Leftist Totalitarianism and the Court Case on Trump’s Tweets

A federal judge in New York ruled Wednesday that President Trump is in violation of the Constitution when he blocks users on Twitter.

Seriously?

Does the First Amendment mean people have a right to communicate with a President? Or does it merely mean you have the right to speak your mind and ideas — on your own property, or in your own Internet space?

If Barack Obama or Hillary Clinton were President, and someone expressed vitriol and hostility toward them on a daily basis, would this same New York judge uphold a Constitutional right not to be blocked?

Of course not. It’s leftist totalitarianism at work.

Leftist totalitarianism goes like this:

“If you speak and offend me, you have violated my rights. If I speak and offend you, and you shut me up, then it’s a violation of my First Amendment rights — even if I’m on your property.”

Harassing anyone — a President of the United States or anyone else — is not a Constitutional right. You have a right to speak your mind in your own boundaries, but you don’t have a right to barge into another person’s home, office or other private area and say whatever you wish.

No leftist Democratic politician or business person would ever permit such a thing. But that’s the nature of totalitarianism. Rights are completely one-sided.

In her ruling, Judge Naomi Reice Buchwald wrote that “no government official — including the President — is above the law, and all government officials are presumed to follow the law as has been declared.”

What an absurd and crude evasion. Of course no President is above the law. But that doesn’t give a judge the right to declare something a law that is not a law — and should not be a law. There is no law saying an individual may not block someone from his or her social media space. In imposing this decision, this incredibly biased judge simply made up a law and then applied it to President Trump. Why?
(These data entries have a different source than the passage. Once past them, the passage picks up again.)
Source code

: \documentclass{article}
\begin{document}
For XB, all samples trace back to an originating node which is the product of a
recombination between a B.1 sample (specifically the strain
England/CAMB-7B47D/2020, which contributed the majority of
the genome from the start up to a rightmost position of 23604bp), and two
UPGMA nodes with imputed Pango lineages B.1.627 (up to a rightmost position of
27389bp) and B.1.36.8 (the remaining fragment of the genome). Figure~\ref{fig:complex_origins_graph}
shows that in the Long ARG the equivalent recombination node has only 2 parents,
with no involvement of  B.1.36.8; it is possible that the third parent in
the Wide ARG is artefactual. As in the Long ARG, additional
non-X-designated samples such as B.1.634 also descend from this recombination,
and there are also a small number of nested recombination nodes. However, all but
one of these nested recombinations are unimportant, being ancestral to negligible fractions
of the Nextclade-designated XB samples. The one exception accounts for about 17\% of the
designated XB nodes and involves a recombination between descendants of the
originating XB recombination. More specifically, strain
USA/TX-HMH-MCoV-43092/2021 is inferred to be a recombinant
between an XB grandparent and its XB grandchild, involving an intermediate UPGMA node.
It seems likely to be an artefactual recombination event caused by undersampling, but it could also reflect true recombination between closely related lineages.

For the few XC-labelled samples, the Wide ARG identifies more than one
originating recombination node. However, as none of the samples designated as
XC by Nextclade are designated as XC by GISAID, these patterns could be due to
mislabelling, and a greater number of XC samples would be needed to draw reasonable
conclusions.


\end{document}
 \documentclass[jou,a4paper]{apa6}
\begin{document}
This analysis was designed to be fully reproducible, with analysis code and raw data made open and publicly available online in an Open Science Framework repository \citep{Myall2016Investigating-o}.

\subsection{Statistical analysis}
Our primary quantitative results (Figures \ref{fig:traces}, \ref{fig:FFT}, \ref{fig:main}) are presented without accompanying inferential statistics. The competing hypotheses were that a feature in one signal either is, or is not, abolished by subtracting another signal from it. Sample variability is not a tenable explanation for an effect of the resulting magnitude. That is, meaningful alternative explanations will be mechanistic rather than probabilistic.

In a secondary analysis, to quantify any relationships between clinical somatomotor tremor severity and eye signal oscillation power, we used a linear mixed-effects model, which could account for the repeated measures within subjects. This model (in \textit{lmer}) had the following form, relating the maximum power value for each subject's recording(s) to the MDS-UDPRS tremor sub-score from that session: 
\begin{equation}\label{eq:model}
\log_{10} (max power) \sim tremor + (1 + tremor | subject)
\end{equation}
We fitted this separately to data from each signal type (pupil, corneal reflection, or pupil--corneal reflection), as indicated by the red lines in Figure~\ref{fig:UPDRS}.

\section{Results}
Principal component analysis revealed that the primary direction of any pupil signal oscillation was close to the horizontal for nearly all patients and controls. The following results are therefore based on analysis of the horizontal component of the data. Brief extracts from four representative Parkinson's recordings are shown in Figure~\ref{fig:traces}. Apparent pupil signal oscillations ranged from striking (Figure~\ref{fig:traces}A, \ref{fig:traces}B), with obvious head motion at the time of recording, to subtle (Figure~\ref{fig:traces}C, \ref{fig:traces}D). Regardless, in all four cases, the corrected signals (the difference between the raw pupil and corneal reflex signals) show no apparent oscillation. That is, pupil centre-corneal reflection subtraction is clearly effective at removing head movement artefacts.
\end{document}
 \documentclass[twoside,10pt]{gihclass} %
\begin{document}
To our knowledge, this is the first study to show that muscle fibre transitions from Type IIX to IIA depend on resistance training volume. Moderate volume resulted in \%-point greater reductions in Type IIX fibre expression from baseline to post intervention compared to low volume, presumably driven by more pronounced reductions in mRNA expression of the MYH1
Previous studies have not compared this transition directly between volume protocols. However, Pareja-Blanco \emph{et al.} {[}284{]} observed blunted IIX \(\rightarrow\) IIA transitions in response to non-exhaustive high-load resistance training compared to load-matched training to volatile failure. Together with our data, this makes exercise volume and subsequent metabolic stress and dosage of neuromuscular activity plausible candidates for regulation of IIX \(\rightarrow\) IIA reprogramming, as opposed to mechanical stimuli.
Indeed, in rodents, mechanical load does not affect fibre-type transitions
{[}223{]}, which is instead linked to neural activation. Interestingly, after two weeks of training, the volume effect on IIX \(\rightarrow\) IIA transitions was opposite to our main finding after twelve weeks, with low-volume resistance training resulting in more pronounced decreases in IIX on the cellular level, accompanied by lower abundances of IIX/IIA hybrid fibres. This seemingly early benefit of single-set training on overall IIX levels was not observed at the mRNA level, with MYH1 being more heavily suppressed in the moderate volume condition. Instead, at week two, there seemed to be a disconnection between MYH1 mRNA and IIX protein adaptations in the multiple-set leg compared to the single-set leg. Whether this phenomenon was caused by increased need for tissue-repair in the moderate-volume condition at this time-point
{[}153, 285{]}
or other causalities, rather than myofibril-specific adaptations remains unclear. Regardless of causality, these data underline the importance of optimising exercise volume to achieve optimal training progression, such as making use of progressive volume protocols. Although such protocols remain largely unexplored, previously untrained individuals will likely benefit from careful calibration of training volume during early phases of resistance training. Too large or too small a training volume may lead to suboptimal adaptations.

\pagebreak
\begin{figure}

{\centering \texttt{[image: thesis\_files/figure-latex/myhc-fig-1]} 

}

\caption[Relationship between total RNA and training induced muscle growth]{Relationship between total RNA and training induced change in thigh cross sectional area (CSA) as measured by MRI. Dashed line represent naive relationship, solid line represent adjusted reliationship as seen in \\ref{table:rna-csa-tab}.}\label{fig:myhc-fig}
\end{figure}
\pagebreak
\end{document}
Not because of principle, but clearly because she does not like him.

“We hold that portions of the @realDonaldTrump account — the ‘interactive space’ where Twitter users may directly engage with the content of the President’s tweets — are properly analyzed under the “‘public forum’ doctrines set forth by the Supreme Court, that such space is a designated public forum, and that the blocking of the plaintiffs based on their political speech constitutes viewpoint discrimination that violates the First Amendment,” Buchwald wrote.

So Twitter posts are part of the “public forum” and are therefore public property? Does this mean that dissenters from the leftist orthodoxy who try to post on Twitter and are either shadow banned or outright banned must have their accounts restored?

It seems that Twitter is private property when it’s convenient to the leftist cause, as in the case of shadow banning conservatives. It also seems that Twitter is public property and part of the “public sphere” when it comes to preventing a U.S. President from punishing people who verbally abuse him in his private social media account.

You can’t have it both ways. Unless you’re a leftist totalitarian. And with decisions like this, we’re much closer to a totalitarian state than you think.